Pendant le rendez-vous, la technicienne mentionna un liquide autour de son cœur, suggérant la possibilité effrayante qu’il soit déjà en insuffisance cardiaque complète. Le poids de cette réalité nous écrasait. Giovanni et moi avons pleuré silencieusement, chacun à sa manière, pour une vie que nous espérions tenir bientôt. « Insuffisance cardiaque complète. » Ces mots résonnaient dans mon esprit depuis des jours. Pourrions-nous le perdre ? Et s’il survivait, quelle serait sa vie ?
Puis nous avons rencontré le Dr Eleanor Ross, une cardiologue pédiatrique. Pour la première fois, quelqu’un ne nous donnait pas seulement de mauvaises nouvelles : elle nous a donné de l’espoir. Elle l’examina attentivement, prenant tout le temps nécessaire. Après une échographie approfondie, elle posa un diagnostic : Double Outlet Right Ventricle (DORV), Tétralogie de Fallot (TOF), Défaut du septum ventriculaire (VSD) et Sténose pulmonaire. Nous sommes sortis de ce rendez-vous avec un mélange étrange de soulagement et de terreur.
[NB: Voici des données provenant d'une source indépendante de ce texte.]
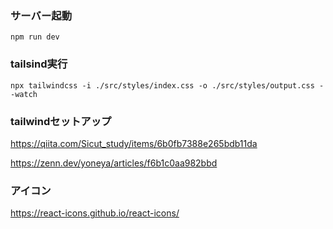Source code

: ### サーバー起動
```
npm run dev
```

### tailsind実行
```
npx tailwindcss -i ./src/styles/index.css -o ./src/styles/output.css --watch
```

### tailwindセットアップ

https://qiita.com/Sicut_study/items/6b0fb7388e265bdb11da

https://zenn.dev/yoneya/articles/f6b1c0aa982bbd

### アイコン

https://react-icons.github.io/react-icons/


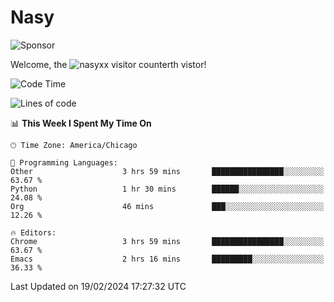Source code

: # Nasy

<!--
<p align="center">
<img height="200" src="https://github-readme-stats.vercel.app/api?username=nasyxx&count_private=true&show_icons=true&theme=dracula&include_all_commits=true"/>
<img height="200" src="https://github-readme-stats.vercel.app/api/top-langs/?username=nasyxx&theme=dracula&hide=html,jupyter+notebook&count_private=true&show_icons=true"/>
</p>

  
----------------
-->

![Sponsor](https://img.shields.io/static/v1.svg?label=Sponsor&message=%E2%9D%A4&logo=GitHub&style=flat&color=pink)
 
Welcome, the ![nasyxx visitor counter](https://count.getloli.com/get/@nasyxx?theme=rule34)th vistor!
 
<!--START_SECTION:waka-->
![Code Time](http://img.shields.io/badge/Code%20Time-4%2C295%20hrs%2047%20mins-blue)

![Lines of code](https://img.shields.io/badge/From%20Hello%20World%20I%27ve%20Written-6.3%20million%20lines%20of%20code-blue)

📊 **This Week I Spent My Time On** 

```text
🕑︎ Time Zone: America/Chicago

💬 Programming Languages: 
Other                    3 hrs 59 mins       ████████████████░░░░░░░░░   63.67 % 
Python                   1 hr 30 mins        ██████░░░░░░░░░░░░░░░░░░░   24.08 % 
Org                      46 mins             ███░░░░░░░░░░░░░░░░░░░░░░   12.26 % 

🔥 Editors: 
Chrome                   3 hrs 59 mins       ████████████████░░░░░░░░░   63.67 % 
Emacs                    2 hrs 16 mins       █████████░░░░░░░░░░░░░░░░   36.33 % 
```


 Last Updated on 19/02/2024 17:27:32 UTC
<!--END_SECTION:waka-->

<!-- ![visitors](https://visitor-badge.laobi.icu/badge?page_id=nasyxx.nasyxx) -->
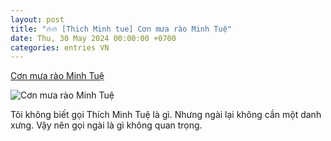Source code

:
 ```yaml
---
layout: post
title: "🔥🔥 [Thich Minh tue] Cơn mưa rào Minh Tuệ"
date: Thu, 30 May 2024 00:00:00 +0700
categories: entries VN
---
```

[Cơn mưa rào Minh Tuệ](https://www.nguoi-viet.com/binh-luan/con-mua-rao-minh-tue/)

![Cơn mưa rào Minh Tuệ](https://www.nguoi-viet.com/wp-content/uploads/2024/05/VN-Thich-Minh-Tue-mua.jpg)

Tôi không biết gọi Thích Minh Tuệ là gì. Nhưng ngài lại không cần một danh xưng. Vậy nên gọi ngài là gì không quan trọng.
Enfin, nous avions une feuille de route, mais le chemin semblait périlleux. 🫀

À 34 semaines, notre bébé avait cessé de bouger. Le jour de ma césarienne programmée, un médecin est venu nous annoncer : l’équipe de cardiologie n’était pas prête. Ils craignaient qu’il soit trop petit et que, compte tenu de la complexité de son cœur, les interventions soient limitées. « Il est trop petit. Il se peut qu’on ne puisse rien faire », ont-ils dit. Notre objectif devint d’atteindre 37 semaines, mais Sebastian avait son propre calendrier.
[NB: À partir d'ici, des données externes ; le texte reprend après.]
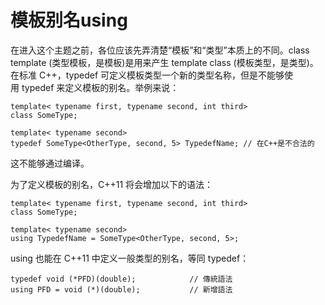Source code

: # 模板别名using

在进入这个主题之前，各位应该先弄清楚“模板”和“类型”本质上的不同。class template (类型模板，是模板)是用来产生 template class (模板类型，是类型)。
在标准 C++，typedef 可定义模板类型一个新的类型名称，但是不能够使用 typedef 来定义模板的别名。举例来说：

```
template< typename first, typename second, int third>
class SomeType;

template< typename second>
typedef SomeType<OtherType, second, 5> TypedefName; // 在C++是不合法的
```

这不能够通过编译。

为了定义模板的别名，C++11 将会增加以下的语法：

```
template< typename first, typename second, int third>
class SomeType;

template< typename second>
using TypedefName = SomeType<OtherType, second, 5>;
```

using 也能在 C++11 中定义一般类型的别名，等同 typedef：

```
typedef void (*PFD)(double);            // 傳統語法
using PFD = void (*)(double);           // 新增語法
```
Il est né quelques jours plus tard, petit mais déjà combattif : 3 livres 14 onces, 15 pouces, et immédiatement plein de vie. Je me souviens des mots : « Il est là ! » « Il respire ! » et, de façon inattendue, « Il a tellement de cheveux ! » 🌟 La joie était intense mais brève. Quelques minutes plus tard, un tube respiratoire a été placé, et l’équipe de cardiologie l’a emmené. Je n’avais pas eu le temps de comprendre la petite vie que je venais de mettre au monde.
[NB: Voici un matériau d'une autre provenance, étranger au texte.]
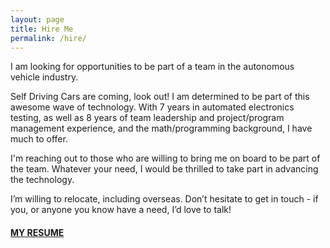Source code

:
 ```yaml
---
layout: page
title: Hire Me
permalink: /hire/
---
```


I am looking for opportunities to be part of a team in the autonomous vehicle industry.

Self Driving Cars are coming, look out! I am determined to be part of this awesome wave of technology. With 7 years in automated electronics testing, as well as 8 years of team leadership and project/program management experience, and the math/programming background, I have much to offer.

I'm reaching out to those who are willing to bring me on board to be part of the team. Whatever your need, I would be thrilled to take part in advancing the technology.

I’m willing to relocate, including overseas. Don’t hesitate to get in touch - if you, or anyone you know have a need, I’d love to talk!

#### [MY RESUME](https://github.com/mtgingrass/Resume/blob/master/Mark%20Gingrass%20Single%20Page%20Resume%20Secure.pdf)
Les 100 jours suivants furent un tourbillon de peur, d’espoir et de vigilance constante. Il a été intubé pendant 80 jours et je ne l’ai tenu que 29 fois. Il bougeait à peine, ouvrait peu les yeux, et nous l’avons presque perdu à deux reprises. En plus de ses anomalies cardiaques, il a été diagnostiqué avec une encéphalopathie, une maladie cérébrale incurable. Les spécialistes parlaient de « qualité de vie minimale », dressant un tableau sombre pour l’enfant que nous attendions avec tant d’impatience. 😢
Sebastian nous a appris plus en ces 100 jours que nous n’aurions jamais imaginé. Chaque petit mouvement, chaque souffle, chaque regard nous rappelait pourquoi il était là. Il avait le syndrome de Cornelia de Lange, une affection rare touchant 1 naissance sur 30 000. Il a subi sa première chirurgie cardiaque à 11 jours, la deuxième à 2 mois, la troisième à 5 mois. Chaque opération fut éprouvante, pleine de complications, mais à chaque fois, il est sorti plus fort. Sa résilience était incroyable. 💪

Les médecins avaient prédit une vie pleine de limitations : surdité, cécité possible, incapacité à marcher ou à parler, alimentation exclusivement par sonde et retards de développement majeurs. Mais ils n’avaient pas prévu le cœur, le courage et l’esprit de Sebastian. Ils n’avaient pas dit que son sourire pouvait illuminer une pièce entière, ni que son rire pouvait alléger les jours les plus sombres.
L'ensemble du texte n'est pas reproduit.